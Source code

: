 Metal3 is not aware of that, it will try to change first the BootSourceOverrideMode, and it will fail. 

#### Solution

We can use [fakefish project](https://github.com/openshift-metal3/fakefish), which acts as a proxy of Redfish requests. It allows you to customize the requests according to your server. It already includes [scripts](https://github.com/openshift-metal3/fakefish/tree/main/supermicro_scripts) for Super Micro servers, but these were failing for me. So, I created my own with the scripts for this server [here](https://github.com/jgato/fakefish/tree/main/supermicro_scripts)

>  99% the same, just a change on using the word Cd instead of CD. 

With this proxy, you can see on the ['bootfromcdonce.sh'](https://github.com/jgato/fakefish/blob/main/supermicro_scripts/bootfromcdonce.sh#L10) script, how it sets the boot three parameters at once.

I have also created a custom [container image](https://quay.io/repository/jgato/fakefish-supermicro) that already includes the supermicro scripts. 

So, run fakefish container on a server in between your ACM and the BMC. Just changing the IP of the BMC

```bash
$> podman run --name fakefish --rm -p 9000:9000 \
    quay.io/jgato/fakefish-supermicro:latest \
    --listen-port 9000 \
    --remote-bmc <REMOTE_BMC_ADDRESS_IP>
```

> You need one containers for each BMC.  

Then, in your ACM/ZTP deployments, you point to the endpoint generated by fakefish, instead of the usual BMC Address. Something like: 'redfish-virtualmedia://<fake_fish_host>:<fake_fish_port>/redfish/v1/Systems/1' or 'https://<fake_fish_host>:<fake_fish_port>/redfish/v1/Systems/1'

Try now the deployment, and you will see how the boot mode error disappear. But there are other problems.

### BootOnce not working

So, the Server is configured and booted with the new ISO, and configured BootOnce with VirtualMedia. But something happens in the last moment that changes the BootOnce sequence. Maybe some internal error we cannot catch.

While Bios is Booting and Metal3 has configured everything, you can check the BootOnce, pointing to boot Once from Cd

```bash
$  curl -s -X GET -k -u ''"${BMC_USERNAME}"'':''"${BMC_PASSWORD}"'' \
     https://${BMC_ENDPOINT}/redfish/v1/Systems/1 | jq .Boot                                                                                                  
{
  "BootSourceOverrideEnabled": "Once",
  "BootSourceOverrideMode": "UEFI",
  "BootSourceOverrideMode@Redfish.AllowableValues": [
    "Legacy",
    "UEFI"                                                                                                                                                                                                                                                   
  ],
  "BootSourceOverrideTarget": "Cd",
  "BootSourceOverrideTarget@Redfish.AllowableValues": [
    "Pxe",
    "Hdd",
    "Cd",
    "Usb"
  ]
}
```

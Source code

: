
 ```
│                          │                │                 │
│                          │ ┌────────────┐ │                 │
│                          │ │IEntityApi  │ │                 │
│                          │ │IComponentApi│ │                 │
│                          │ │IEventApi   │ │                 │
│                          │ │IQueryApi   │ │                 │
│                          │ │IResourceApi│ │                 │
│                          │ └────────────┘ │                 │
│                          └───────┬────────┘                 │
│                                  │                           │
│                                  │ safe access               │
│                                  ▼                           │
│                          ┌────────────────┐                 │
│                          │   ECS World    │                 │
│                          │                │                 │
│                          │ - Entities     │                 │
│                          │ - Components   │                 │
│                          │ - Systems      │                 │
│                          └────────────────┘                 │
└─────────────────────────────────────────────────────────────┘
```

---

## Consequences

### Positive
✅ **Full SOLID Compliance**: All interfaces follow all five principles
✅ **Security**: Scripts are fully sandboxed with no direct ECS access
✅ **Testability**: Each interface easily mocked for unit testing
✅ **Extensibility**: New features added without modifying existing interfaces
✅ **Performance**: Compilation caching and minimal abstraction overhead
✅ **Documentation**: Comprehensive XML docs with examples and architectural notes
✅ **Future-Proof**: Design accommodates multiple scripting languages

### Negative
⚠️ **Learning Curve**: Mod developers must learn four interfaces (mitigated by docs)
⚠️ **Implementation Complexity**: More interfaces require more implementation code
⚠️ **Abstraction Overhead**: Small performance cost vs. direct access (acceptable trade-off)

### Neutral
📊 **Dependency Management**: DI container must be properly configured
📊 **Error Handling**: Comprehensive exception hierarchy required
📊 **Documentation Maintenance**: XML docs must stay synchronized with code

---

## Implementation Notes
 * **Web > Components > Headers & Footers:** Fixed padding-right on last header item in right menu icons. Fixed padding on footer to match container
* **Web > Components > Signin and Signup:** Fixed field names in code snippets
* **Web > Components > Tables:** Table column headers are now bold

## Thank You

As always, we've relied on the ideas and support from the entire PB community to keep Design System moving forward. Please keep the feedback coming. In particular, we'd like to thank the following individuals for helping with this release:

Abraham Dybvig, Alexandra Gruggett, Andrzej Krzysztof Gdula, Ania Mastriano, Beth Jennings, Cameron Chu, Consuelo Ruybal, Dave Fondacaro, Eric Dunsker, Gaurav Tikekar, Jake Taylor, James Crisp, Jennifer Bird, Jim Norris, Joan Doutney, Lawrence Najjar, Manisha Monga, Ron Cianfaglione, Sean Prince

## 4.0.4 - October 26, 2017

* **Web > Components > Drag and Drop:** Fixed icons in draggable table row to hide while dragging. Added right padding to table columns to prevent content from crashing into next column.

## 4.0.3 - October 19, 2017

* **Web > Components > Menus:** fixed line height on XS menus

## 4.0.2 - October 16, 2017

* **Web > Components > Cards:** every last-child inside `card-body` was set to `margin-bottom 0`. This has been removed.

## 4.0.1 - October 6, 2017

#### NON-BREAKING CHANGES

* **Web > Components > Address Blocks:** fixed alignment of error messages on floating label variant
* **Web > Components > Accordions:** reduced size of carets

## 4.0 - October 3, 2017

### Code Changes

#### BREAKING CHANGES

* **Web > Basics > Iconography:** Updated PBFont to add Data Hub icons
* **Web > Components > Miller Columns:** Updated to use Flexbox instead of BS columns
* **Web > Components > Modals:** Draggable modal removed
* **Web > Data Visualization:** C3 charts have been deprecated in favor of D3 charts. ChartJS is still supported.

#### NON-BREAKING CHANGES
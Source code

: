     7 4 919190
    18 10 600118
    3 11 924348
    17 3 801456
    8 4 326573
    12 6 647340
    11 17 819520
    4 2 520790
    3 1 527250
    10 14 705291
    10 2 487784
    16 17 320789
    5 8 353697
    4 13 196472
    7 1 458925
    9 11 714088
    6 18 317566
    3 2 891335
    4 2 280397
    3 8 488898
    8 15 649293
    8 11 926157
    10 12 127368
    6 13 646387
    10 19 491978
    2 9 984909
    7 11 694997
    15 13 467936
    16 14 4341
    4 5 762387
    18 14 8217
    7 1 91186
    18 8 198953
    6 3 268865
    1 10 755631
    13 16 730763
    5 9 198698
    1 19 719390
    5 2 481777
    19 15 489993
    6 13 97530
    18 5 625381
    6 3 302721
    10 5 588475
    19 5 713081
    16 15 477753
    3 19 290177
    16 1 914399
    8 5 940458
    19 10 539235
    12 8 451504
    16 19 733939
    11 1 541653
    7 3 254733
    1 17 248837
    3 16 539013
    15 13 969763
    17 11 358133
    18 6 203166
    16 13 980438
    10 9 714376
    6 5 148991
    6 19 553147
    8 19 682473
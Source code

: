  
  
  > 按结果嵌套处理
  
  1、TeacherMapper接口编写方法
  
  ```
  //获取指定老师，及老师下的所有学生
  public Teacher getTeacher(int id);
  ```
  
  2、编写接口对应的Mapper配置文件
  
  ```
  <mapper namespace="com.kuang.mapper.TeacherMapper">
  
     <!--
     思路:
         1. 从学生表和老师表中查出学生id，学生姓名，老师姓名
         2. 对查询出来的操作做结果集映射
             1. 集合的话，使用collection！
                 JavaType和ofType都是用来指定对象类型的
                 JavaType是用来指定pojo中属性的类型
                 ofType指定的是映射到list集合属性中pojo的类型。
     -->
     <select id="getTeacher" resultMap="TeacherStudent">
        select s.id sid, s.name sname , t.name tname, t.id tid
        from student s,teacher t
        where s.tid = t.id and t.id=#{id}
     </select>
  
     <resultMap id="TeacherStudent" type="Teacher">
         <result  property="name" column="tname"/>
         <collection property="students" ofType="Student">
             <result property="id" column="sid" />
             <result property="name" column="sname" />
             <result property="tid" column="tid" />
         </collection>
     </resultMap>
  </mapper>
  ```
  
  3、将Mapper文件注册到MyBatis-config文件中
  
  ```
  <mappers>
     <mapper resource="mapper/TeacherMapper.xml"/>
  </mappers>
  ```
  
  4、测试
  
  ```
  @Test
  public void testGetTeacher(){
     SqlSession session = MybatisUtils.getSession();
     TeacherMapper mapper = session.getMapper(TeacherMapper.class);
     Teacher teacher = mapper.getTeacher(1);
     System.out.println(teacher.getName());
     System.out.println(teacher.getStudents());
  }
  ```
※ ※ ※
#### PROBLEM REQUIREMENTS:
Please return every line of the material above that includes "like".

#### SOLUTION TO THIS PROBLEM:
Then, in your ACM/ZTP deployments, you point to the endpoint generated by fakefish, instead of the usual BMC Address. Something like: 'redfish-virtualmedia://<fake_fish_host>:<fake_fish_port>/redfish/v1/Systems/1' or 'https://<fake_fish_host>:<fake_fish_port>/redfish/v1/Systems/1'
As always, we've relied on the ideas and support from the entire PB community to keep Design System moving forward. Please keep the feedback coming. In particular, we'd like to thank the following individuals for helping with this release:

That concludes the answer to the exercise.